Opinion
No. A-6540.
Opinion Filed May 18, 1929.
1. Evidence — Evidence Obtained by Search. Where the affidavit and search warrant are sufficient on their face, the evidence obtained by the search is admissible, and the court will not permit the accused, after the warrant has been executed, to show that the statements in the affidavit are not true, or to raise any question as to the accuracy or source of the affiant's information or the means by which it was obtained.
2. Searches and Seizures — Immunity Against Unreasonable Searches Personal. The immunity guaranteed by the Constitution against unreasonable searches is personal. An accused will not be heard to object that a search of the premises of some third person is a violation of the constitutional inhibition.
Appeal from County Court, Kay County; J.L. Roberson, Judge.
Minnie P. Vale was convicted of having possession of whisky and she appeals. Affirmed.
Frank B. Grant and James O. Lynch, for plaintiff in error.
Roy R. Carver, Co. Atty., for the State.
The plaintiff in error, hereinafter called defendant, was convicted of having possession of whisky and her punishment fixed by the jury at a fine of $150 and confinement in the county jail for a period of 90 days.
Upon application for search warrant by the affidavit of George F. Long, a search warrant was duly issued, and the officers conducting the search found three quarts of whisky in room 3 of the Almeda rooms. The defendant was conducting said rooming house at the time and was found in the room where the whisky was seized. The officers arrested the defendant; she was convicted of having possession of the whisky, and now prosecutes her appeal to this court.
The first assignment of error questions the sufficiency of the affidavit for search warrant. The defendant contends that the facts as stated in the affidavit could not have been known by the affiant and contests the accuracy of said affidavit.
This court has recently passed upon this precise question in the case of Frank Ray v. State, 43 Okla. Cr. 1, 276 P. 785, in which case this court laid down the rule that:
"Where the affidavit and search warrant are sufficient on their face, the evidence obtained by the search is admissible, and the court will not permit the accused, after the warrant has been executed, to show that the statements in the affidavit are not true, or to raise any question as to the accuracy or source of the affiant's information or the means by which it was obtained."
The defendant further complains that the search was illegal because the liquor was not found in the room of the defendant, but in the room of another person who had rented the room in which the whisky was found. This court has repeatedly held that the immunity guaranteed by the Constitution against unreasonable searches is personal and that the defendant cannot be heard to complain of an unreasonable search or seizure as against another person. Klaber v. State, 35 Okla. Cr. 238, 250 P. 142; Williams v. State, 35 Okla. Cr. 172, 249 P. 433; Penrod v. State, 38 Okla. Cr. 46, 258 P. 1052.

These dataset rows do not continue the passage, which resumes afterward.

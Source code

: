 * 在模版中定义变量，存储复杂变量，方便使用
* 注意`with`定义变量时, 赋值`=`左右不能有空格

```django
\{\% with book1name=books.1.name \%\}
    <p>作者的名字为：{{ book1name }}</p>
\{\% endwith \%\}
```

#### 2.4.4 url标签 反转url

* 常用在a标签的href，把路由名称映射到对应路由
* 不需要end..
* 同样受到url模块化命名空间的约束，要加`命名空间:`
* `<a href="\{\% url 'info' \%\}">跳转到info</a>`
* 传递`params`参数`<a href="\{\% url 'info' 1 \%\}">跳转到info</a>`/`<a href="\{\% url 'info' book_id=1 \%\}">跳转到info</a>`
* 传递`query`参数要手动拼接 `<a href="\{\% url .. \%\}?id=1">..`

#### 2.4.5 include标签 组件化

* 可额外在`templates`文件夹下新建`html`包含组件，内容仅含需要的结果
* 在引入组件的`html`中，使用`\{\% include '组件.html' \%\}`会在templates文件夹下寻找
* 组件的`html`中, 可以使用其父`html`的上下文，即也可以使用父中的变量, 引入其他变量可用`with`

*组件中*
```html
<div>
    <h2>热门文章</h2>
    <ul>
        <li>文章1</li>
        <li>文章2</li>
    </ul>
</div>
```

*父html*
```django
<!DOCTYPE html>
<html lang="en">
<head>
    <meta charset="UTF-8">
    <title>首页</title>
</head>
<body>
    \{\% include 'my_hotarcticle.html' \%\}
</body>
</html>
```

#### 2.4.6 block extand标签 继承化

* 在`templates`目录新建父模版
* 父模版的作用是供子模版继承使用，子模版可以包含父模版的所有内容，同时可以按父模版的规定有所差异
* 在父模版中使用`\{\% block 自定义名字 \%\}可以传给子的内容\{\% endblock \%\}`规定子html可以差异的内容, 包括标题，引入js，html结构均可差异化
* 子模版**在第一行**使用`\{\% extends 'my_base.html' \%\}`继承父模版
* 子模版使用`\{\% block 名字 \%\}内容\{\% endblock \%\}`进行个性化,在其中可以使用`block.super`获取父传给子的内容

The defendant next contends that the evidence was insufficient to support the verdict of the jury. The jury heard the evidence, saw the witnesses, and was able to observe their demeanor and to judge of their credibility. They evidently believed the witnesses of the state and disbelieved the story of the defendant. The judge who presided at the trial passed on the motion for new trial and denied the same. There is sufficient evidence in the record if believed by the jury to justify the verdict of guilty. Defendant assigns other errors, but they are without merit. The cause is therefore affirmed.
EDWARDS, P.J., and DAVENPORT, J., concur.